Any ordinary civilised men would have been stunned by such blows, for they fell on the bare foreheads of the Arabs; but the objects of the American’s wrath merely skulked away; and the others, convinced by the only arguments which they understood, followed in pursuit of victims who might be less pugnacious.
It is hard for a man to be at once tender and pugnacious–to be sentimental, while he is putting forth his physical strength with all the violence in his power. It is difficult, also, for him to be gentle instantly after having been in a rage. So he changed his tactics at the moment, and came to the point at once in a manner befitting his present state of mind.
“Those vile wretches have put me in such a heat,” he said, “that I hardly know what I am saying. But the fact is this, Miss Damer, I cannot leave Cairo without knowing–. You understand what I mean, Miss Damer.”
“Indeed I do not, Mr. Ingram; except that I am afraid you mean nonsense.”
“Yes, you do; you know that I love you. I am sure you must know it. At any rate you know it now.”
“Mr. Ingram, you should not talk in such a way.”
“Why should I not? But the truth is, Fanny, I can talk in no other way. I do love you dearly. Can you love me well enough to go and be my wife in a country far away from your own?”
Before she left the top of the Pyramid Fanny Damer had said that she would try.

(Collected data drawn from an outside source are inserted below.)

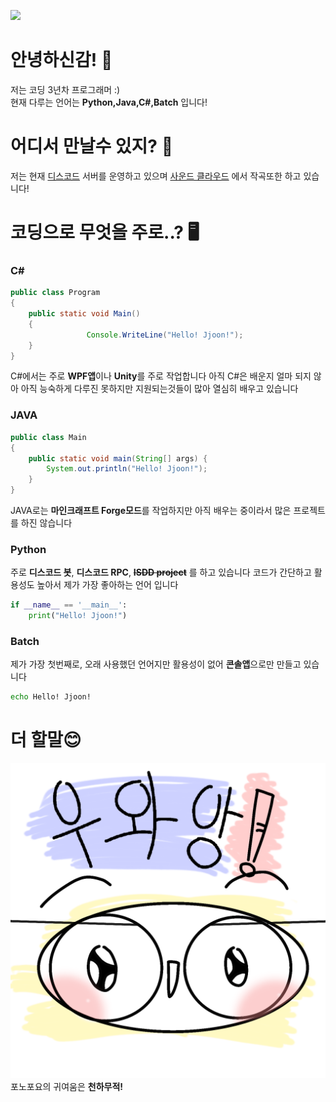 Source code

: ![](https://github-readme-stats.vercel.app/api?username=Jjoon0513&show_icons=true&theme=radical)
# 안녕하신감! 👋
저는 코딩 3년차 프로그래머 :)  
현재 다루는 언어는 **Python,Java,C#,Batch** 입니다!

# 어디서 만날수 있지? 🤔
저는 현재 [디스코드](https://discord.gg/VVWM76ZMSH "아찌는 창작의 신이니라") 서버를 운영하고 있으며
[사운드 클라우드](https://soundcloud.com/jjoon-992795750 "쭌이Jjoon") 에서 작곡또한 하고 있습니다!

# 코딩으로 무엇을 주로..? 🖥️
### C#
```java
public class Program
{
	public static void Main()
	{
                 Console.WriteLine("Hello! Jjoon!");
	}
}
 ```
C#에서는 주로 **WPF앱**이나 **Unity**를 주로 작업합니다
아직 C#은 배운지 얼마 되지 않아 아직 능숙하게 다루진 못하지만
지원되는것들이 많아 열심히 배우고 있습니다
### JAVA
```java
public class Main
{
	public static void main(String[] args) {
		System.out.println("Hello! Jjoon!");
	}
}

 ```
JAVA로는 **마인크래프트 Forge모드**를 작업하지만 
아직 배우는 중이라서 많은 프로젝트를 하진 않습니다
### Python
주로 **디스코드 봇**, **디스코드 RPC**, **~~ISDD project~~** 를 하고 있습니다
코드가 간단하고 활용성도 높아서 제가 가장 좋아하는 언어 입니다
```python
if __name__ == '__main__':
	print("Hello! Jjoon!")

 ```
### Batch
제가 가장 첫번째로, 오래 사용했던 언어지만
활용성이 없어 **콘솔앱**으로만 만들고 있습니다
```bat
echo Hello! Jjoon!
 ```
# 더 할말😊
![포노포요](https://raw.githubusercontent.com/Jjoon0513/Jjoon0513/main/%EB%AC%B4%EC%A0%9C257_20240222222952.png)
포노포요의 귀여움은 **천하무적!**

Mr. Ingram was now a proud and happy man, and seemed to think the steps of the Pyramid too small for his elastic energy. But Fanny feared that her troubles were to come. There was papa–that terrible bugbear on all such occasions. What would papa say? She was sure her papa would not allow her to marry and go so far away from her own family and country. For herself, she liked the Americans–always had liked them; so she said;–would desire nothing better than to live among them. But papa! And Fanny sighed as she felt that all the recognised miseries of a young lady in love were about to fall upon her.
Nevertheless, at her lover’s instance, she promised, and declared, in twenty different loving phrases, that nothing on earth should ever make her false to her love or to her lover.
“Fanny, where are you? Why are you not ready to come down?” shouted Mr. Damer, not in the best of tempers. He felt that he had almost been unkind to an unprotected female, and his heart misgave him. And yet it would have misgiven him more had he allowed himself to be entrapped by Miss Dawkins.